Me llamo Farid. Nací cristiano evangélico. A muy temprana edad descubrí que era gay; desde siempre tuve una atracción tanto física como emocional por mis compañeros. A los 13 años mi mamá descubrió que tenía una relación con otro chavo. Hubo una confrontación; yo tenía que decir la verdad porque me era prohibido mentir, y menos a mi madre. El tema es que a Dios no le gusta la homosexualidad. Mi mamá habló conmigo y prometió limpiar mi pecado. Me sentí avergonzado, pues estaba convencido de que mi preferencia sexual era algo contrario a los designios de Dios. Entonces me presentó ante los pastores como gay; me tomaron como de dominio público y todos se enteraron de mi ‘problema’. Hicieron cadenas de oración y mientras dormía imponían sus manos sobre mí para purificarme. Después se acercaban y me hacían preguntas como: ‘¿Qué tanto quieres agradar a Dios? ¿Quieres enorgullecerlo? ¿Quieres ser su hijo?’. Comencé a hacer oración intensa y ayunos de tres y cuatro días seguidos. Lo hacía solo, en mi habitación, y pedía a Dios que bajara y me quitara la homosexualidad. Desarrollé un sentido tremendo de culpa que me provocó un conflicto interno brutal. En ese momento no quería sentir esta atracción por otros hombres.
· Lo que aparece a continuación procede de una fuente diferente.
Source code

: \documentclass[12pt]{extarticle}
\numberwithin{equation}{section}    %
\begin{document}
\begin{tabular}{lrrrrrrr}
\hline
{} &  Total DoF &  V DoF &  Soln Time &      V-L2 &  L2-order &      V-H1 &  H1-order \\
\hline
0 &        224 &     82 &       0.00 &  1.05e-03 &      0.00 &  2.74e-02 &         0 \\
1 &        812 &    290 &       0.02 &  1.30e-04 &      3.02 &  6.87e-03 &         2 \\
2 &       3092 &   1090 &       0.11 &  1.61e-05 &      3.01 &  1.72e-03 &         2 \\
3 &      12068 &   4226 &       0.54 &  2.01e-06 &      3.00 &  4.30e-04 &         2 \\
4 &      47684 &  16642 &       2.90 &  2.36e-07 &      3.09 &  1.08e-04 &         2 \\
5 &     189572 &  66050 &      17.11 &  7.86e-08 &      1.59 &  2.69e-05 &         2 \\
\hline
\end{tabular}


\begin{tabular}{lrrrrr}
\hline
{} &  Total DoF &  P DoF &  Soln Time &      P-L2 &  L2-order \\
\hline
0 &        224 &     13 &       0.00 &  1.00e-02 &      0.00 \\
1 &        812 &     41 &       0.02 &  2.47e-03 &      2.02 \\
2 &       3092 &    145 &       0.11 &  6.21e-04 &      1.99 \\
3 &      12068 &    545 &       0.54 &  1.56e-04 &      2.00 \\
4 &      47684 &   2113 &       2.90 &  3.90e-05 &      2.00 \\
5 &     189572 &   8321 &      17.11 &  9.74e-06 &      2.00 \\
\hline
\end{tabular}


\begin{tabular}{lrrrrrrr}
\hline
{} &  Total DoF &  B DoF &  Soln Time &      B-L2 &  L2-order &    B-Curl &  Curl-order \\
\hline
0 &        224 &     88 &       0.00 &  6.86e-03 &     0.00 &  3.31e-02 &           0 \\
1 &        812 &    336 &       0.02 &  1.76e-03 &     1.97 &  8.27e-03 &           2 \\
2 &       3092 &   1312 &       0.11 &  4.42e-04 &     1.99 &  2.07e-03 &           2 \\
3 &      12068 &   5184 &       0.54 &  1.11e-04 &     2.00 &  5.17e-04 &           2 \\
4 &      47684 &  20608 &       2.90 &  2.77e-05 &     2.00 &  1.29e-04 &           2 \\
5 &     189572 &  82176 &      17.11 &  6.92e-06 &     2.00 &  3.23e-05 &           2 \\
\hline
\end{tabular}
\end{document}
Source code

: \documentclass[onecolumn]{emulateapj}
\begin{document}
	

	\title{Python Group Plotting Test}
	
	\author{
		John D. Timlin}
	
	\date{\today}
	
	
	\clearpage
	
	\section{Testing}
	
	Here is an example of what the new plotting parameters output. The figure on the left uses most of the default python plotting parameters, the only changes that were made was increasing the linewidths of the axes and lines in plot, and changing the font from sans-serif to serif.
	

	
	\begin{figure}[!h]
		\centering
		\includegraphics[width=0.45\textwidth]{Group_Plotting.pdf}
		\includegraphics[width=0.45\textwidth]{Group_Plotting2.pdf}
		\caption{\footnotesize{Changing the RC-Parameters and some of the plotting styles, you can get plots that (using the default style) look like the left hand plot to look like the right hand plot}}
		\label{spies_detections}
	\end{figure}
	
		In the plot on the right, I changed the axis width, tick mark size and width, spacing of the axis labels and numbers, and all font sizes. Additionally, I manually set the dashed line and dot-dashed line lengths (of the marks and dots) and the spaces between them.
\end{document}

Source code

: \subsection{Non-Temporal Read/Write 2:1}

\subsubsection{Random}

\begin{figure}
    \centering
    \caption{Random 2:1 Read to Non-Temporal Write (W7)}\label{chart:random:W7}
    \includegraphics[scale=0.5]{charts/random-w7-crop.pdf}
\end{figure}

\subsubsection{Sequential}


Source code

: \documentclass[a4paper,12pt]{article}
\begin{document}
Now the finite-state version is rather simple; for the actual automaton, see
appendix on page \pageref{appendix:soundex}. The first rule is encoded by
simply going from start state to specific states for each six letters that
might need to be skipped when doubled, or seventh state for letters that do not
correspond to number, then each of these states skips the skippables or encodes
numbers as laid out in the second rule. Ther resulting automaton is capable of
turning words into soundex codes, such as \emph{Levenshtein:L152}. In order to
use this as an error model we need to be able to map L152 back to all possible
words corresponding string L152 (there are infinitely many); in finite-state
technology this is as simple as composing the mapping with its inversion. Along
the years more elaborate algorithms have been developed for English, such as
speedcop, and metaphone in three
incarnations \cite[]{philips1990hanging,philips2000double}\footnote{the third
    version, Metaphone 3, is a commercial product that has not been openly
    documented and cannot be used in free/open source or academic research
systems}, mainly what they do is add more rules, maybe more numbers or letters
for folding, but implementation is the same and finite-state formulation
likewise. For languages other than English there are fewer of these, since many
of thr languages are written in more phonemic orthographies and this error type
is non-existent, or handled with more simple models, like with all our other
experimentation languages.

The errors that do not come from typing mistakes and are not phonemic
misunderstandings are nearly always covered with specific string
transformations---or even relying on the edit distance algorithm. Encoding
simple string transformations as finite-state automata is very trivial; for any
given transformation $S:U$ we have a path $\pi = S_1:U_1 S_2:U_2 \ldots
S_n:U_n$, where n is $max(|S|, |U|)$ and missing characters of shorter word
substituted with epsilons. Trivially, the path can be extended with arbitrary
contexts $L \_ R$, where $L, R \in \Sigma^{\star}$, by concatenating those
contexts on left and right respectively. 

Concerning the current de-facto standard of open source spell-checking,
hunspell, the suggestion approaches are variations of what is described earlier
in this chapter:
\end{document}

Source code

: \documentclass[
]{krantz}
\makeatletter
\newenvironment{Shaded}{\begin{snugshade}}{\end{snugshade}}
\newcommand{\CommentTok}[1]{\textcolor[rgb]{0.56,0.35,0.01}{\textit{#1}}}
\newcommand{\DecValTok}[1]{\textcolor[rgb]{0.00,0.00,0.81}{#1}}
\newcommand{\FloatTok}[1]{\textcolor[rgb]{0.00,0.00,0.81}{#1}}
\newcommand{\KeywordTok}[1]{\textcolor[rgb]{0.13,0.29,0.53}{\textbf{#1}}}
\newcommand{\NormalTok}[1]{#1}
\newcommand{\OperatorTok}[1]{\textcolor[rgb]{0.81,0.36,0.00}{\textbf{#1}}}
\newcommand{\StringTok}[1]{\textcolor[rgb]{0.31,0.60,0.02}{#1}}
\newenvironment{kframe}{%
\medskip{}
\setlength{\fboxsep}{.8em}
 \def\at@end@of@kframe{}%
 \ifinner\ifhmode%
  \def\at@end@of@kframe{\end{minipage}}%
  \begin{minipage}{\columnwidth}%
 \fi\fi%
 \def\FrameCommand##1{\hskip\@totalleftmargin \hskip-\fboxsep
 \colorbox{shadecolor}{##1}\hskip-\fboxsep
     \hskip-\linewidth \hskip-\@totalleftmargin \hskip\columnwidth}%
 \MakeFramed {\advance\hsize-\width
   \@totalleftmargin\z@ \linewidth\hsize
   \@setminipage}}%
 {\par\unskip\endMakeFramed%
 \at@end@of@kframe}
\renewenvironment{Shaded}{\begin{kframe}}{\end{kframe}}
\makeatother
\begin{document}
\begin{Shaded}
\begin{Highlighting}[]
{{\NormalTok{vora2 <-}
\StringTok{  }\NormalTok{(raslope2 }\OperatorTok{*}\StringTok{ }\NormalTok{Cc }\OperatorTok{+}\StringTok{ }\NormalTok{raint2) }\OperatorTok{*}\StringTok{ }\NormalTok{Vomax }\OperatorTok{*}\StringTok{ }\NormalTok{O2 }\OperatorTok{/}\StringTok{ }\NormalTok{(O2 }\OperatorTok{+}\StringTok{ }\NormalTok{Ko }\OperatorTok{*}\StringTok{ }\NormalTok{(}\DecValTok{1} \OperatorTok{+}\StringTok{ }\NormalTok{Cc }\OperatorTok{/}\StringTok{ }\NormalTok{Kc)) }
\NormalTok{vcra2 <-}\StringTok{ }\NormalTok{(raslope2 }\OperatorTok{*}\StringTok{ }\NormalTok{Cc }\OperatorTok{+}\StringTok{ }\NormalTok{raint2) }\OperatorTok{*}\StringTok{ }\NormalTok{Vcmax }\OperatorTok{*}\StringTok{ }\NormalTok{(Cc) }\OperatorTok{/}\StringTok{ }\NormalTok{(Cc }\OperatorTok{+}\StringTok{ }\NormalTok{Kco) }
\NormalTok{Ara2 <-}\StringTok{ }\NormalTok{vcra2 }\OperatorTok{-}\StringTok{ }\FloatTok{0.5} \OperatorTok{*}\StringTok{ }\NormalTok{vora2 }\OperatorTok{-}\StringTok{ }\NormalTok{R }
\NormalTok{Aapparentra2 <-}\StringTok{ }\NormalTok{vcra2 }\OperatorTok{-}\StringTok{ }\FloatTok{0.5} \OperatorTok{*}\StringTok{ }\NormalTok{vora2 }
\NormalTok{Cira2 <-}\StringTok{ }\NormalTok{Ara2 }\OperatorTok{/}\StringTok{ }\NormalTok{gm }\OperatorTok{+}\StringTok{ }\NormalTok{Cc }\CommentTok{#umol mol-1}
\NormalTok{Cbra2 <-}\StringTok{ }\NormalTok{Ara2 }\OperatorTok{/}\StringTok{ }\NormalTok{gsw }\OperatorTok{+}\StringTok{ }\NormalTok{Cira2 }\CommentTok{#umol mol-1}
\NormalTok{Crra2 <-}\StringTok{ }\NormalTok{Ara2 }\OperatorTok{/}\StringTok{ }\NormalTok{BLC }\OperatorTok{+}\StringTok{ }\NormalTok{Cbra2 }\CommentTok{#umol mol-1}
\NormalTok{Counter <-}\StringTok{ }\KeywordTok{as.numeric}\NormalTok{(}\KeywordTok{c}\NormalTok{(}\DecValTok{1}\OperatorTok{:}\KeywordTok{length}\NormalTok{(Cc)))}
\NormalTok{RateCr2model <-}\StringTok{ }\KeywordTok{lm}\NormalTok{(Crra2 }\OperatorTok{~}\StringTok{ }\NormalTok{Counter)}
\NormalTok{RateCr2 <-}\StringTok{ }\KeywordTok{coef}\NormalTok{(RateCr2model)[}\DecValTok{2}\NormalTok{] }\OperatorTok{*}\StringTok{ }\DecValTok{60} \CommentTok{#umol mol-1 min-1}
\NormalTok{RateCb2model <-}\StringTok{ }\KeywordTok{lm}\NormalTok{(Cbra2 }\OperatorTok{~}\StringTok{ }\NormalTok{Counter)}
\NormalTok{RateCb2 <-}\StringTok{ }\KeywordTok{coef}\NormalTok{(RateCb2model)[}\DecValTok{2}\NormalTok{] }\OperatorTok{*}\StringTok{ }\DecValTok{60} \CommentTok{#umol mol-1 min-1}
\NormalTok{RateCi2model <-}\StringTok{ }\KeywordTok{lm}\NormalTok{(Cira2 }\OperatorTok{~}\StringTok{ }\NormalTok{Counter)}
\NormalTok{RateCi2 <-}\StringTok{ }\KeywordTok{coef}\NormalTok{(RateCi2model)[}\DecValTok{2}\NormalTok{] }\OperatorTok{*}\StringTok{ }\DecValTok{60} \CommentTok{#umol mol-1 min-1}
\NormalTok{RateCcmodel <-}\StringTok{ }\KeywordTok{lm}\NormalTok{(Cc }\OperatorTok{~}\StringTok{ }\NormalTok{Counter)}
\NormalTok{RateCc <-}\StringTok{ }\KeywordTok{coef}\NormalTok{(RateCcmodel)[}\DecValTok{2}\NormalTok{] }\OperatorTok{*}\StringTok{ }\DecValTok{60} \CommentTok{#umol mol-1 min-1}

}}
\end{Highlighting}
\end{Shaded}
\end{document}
“La congregación me enviaba a congresos específicos para tratar la homosexualidad y ahí exhibía mi caso. Cuando tenía entre 15 y 16 años el apóstol de mi iglesia financió un cambio de look en mí; me raparon, quemaron mi vestuario y me obligaron a verme más varonil. Después me forzaron a practicar un deporte “para hombres”, pero nunca logré identificarme. Me metí a un grupo de skateboard evangélico y tuve que hacerme de una novia, lo que generó otra línea de problemas.
Una tarde el apóstol me dijo algo que me dejó marcado y que hasta hoy me persigue: –Tu estás en espera de un milagro, y debes vivir como si el milagro ya hubiera ocurrido, porque somos personas de fe. Me lo creí, al grado que comencé a comportarme como heterosexual. Ya con mi novia hacía cosas que no me gustaban, pero un día llegué a creer que mi problema se había resuelto.
Pero todo esto se rompió cuando un día estuve en la intimidad con ella. Comencé a sentirme incómodo, me levanté y me encerré en el baño. Tuve un ataque de ansiedad. Entonces tuve una catarsis: todo ese mantra que me había creído se vino abajo. Ella ni me atraía ni me excitaba, y estaba avergonzado.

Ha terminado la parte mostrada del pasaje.